Where did you pick up your row form mate?

I've always done them like this, benefits are better grip, nice strong 'deep' contraction on every rep.. not just the first couple.

ss5SuopztW4[/MEDIA]]


----------



## TOBE (Mar 9, 2008)

edit

I have personally never seen anybody let the weight rest on the floor..

Had a little browse then and see there is a way to perform them using the teqnique you said, but surley its better to keep the muscle under constant tension for hypertrophy?


----------



## big_jim_87 (Jul 9, 2009)

i would never go and to ground on bent rows! lol who does?


----------



## big_jim_87 (Jul 9, 2009)

for bodybuilding perposes you should keep tension on the muscle to cause max stress on the muscle


----------



## Greyphantom (Oct 23, 2003)

Heineken said:


> Where did you pick up your row form mate?
> 
> I've always done them like this, benefits are better grip, nice strong 'deep' contraction on every rep.. not just the first couple.


the deep contraction does not come from the stretch to the floor but the pull into the chest... (or lower down)... if you take the tension off the muscle then its losing some of the work...

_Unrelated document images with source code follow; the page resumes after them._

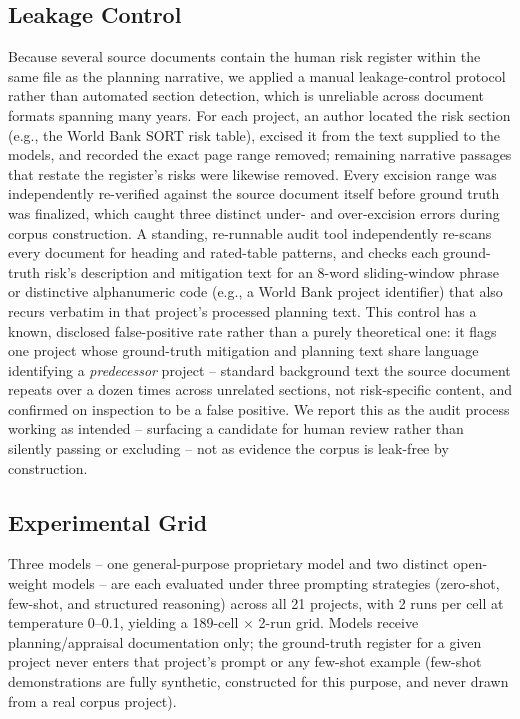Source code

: \documentclass[conference]{IEEEtran}
\begin{document}
\subsection{Leakage Control}
Because several source documents contain the human risk register within the
same file as the planning narrative, we applied a manual leakage-control
protocol rather than automated section detection, which is unreliable
across document formats spanning many years. For each project, an author
located the risk section (e.g., the World Bank SORT risk table), excised it
from the text supplied to the models, and recorded the exact page range
removed; remaining narrative passages that restate the register's risks
were likewise removed. Every excision range was independently
re-verified against the source document itself before ground truth was
finalized, which caught three distinct under- and over-excision errors
during corpus construction. A standing, re-runnable audit tool independently
re-scans every document for heading and rated-table patterns, and checks
each ground-truth risk's description and mitigation text for an 8-word
sliding-window phrase or distinctive alphanumeric code (e.g., a World Bank
project identifier) that also recurs verbatim in that project's processed
planning text. This control has a known, disclosed false-positive rate
rather than a purely theoretical one: it flags one project whose
ground-truth mitigation and planning text share language identifying a
\emph{predecessor} project -- standard background text the source document
repeats over a dozen times across unrelated sections, not risk-specific
content, and confirmed on inspection to be a false positive. We report this
as the audit process working as intended -- surfacing a candidate for human
review rather than silently passing or excluding -- not as evidence the
corpus is leak-free by construction.

\subsection{Experimental Grid}
Three models -- one general-purpose proprietary model and two distinct
open-weight models -- are each evaluated under three prompting
strategies (zero-shot, few-shot, and structured reasoning) across all 21
projects, with 2 runs per cell at temperature 0--0.1, yielding a
189-cell $\times$ 2-run grid. Models receive planning/appraisal
documentation only; the ground-truth register for a given project never
enters that project's prompt or any few-shot example (few-shot
demonstrations are fully synthetic, constructed for this purpose, and never
drawn from a real corpus project).
\end{document}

The form I would use in that exercise I got from years of experience and many very good and able trainers...


----------



## LittleChris (Jan 17, 2009)

That exercise looks like **** to me.

Do heavy rows Yates style :thumb:


----------



## Heineken (Feb 6, 2009)

Yeah I'm not a bb, perhaps I should have made that clarification at the start lol.


----------



## Heineken (Feb 6, 2009)

Greyphantom said:


> the deep contraction does not come from the stretch to the floor but the pull into the chest... (or lower down)... if you take the tension off the muscle then its losing some of the work...
> 
> The form I would use in that exercise I got from years of experience and many very good and able trainers...


Deep contraction would be the pull to the stomach yeah, but using the 'constant tension' method does nothing for me but stress my lower back out, I get a lot more out of the above method. I train for power and speed now rather than size though.. every rep is a good one that's felt, rather than the feeling I'm not pulling high enough with Yates style rows.


----------



## big_jim_87 (Jul 9, 2009)

Heineken said:


> Yeah I'm not a bb, perhaps I should have made that clarification at the start lol.


what the hell are you then? powerlifter, strong man, tennis player?


----------



## Heineken (Feb 6, 2009)

Ping Pong professional.


----------



## TOBE (Mar 9, 2008)

Heineken said:


> Where did you pick up your row form mate?
> 
> I've always done them like this, benefits are better grip, nice strong 'deep' contraction on every rep.. not just the first couple.


Don't know if you we're being sarcastic with the first question, but Yates & Arnold for instance..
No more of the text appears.